_What you should do_
Go through the data and report each line that holds the string "section".

____

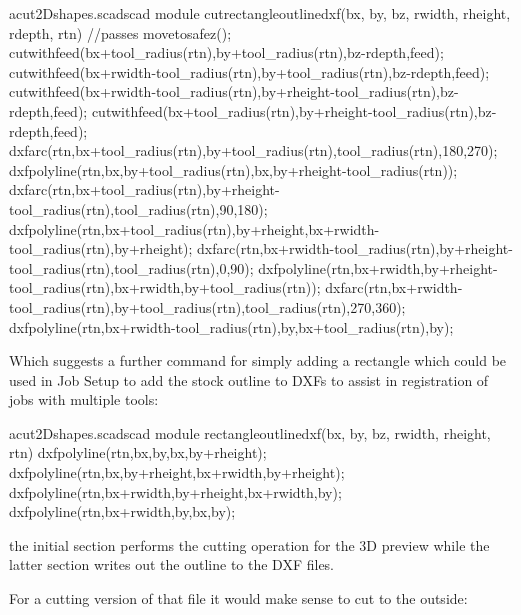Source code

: \documentclass{ltxdoc}
\begin{document}
\lstset{firstnumber=\thecuttwod}
\begin{writecode}{a}{cut2Dshapes.scad}{scad}
module cutrectangleoutlinedxf(bx, by, bz, rwidth, rheight, rdepth, rtn) {//passes
  movetosafez();
  cutwithfeed(bx+tool_radius(rtn),by+tool_radius(rtn),bz-rdepth,feed);
  cutwithfeed(bx+rwidth-tool_radius(rtn),by+tool_radius(rtn),bz-rdepth,feed);
  cutwithfeed(bx+rwidth-tool_radius(rtn),by+rheight-tool_radius(rtn),bz-rdepth,feed);
  cutwithfeed(bx+tool_radius(rtn),by+rheight-tool_radius(rtn),bz-rdepth,feed);
  dxfarc(rtn,bx+tool_radius(rtn),by+tool_radius(rtn),tool_radius(rtn),180,270);
  dxfpolyline(rtn,bx,by+tool_radius(rtn),bx,by+rheight-tool_radius(rtn));
  dxfarc(rtn,bx+tool_radius(rtn),by+rheight-tool_radius(rtn),tool_radius(rtn),90,180);
  dxfpolyline(rtn,bx+tool_radius(rtn),by+rheight,bx+rwidth-tool_radius(rtn),by+rheight);
  dxfarc(rtn,bx+rwidth-tool_radius(rtn),by+rheight-tool_radius(rtn),tool_radius(rtn),0,90);
  dxfpolyline(rtn,bx+rwidth,by+rheight-tool_radius(rtn),bx+rwidth,by+tool_radius(rtn));
  dxfarc(rtn,bx+rwidth-tool_radius(rtn),by+tool_radius(rtn),tool_radius(rtn),270,360);
  dxfpolyline(rtn,bx+rwidth-tool_radius(rtn),by,bx+tool_radius(rtn),by);
}

\end{writecode}
\addtocounter{cuttwod}{16}

%
Which suggests a further command for simply adding a rectangle which could be used in
Job Setup to add the stock outline to DXFs to assist in registration of jobs with
multiple tools:

\lstset{firstnumber=\thecuttwod}
\begin{writecode}{a}{cut2Dshapes.scad}{scad}
module rectangleoutlinedxf(bx, by, bz, rwidth, rheight, rtn) {
  dxfpolyline(rtn,bx,by,bx,by+rheight);
  dxfpolyline(rtn,bx,by+rheight,bx+rwidth,by+rheight);
  dxfpolyline(rtn,bx+rwidth,by+rheight,bx+rwidth,by);
  dxfpolyline(rtn,bx+rwidth,by,bx,by);
}

\end{writecode}
\addtocounter{cuttwod}{7}

\noindent the initial section performs the cutting operation for the 3D preview while the 
latter section writes out the outline to the DXF files.

%
For a cutting version of that file it would make sense to cut to the outside:
\end{document}

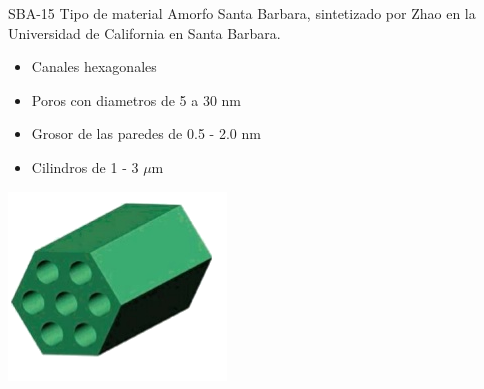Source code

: \documentclass[handout]{beamer}
\begin{document}
\begin{frame}{SBA-15}
	Tipo de material Amorfo Santa Barbara, sintetizado por Zhao en la Universidad de California en Santa Barbara.
	\begin{itemize}
		\item Canales hexagonales
		\item Poros con diametros de 5 a 30 nm
		\item Grosor de las paredes de 0.5 - 2.0 nm
		\item Cilindros de 1 - 3 $\mu$m
	\end{itemize}
	\centering
	\includegraphics[width=0.3\linewidth]{sba-15.png}
\end{frame}
\end{document}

____

_Worked solution_
\noindent the initial section performs the cutting operation for the 3D preview while the 
latter section writes out the outline to the DXF files.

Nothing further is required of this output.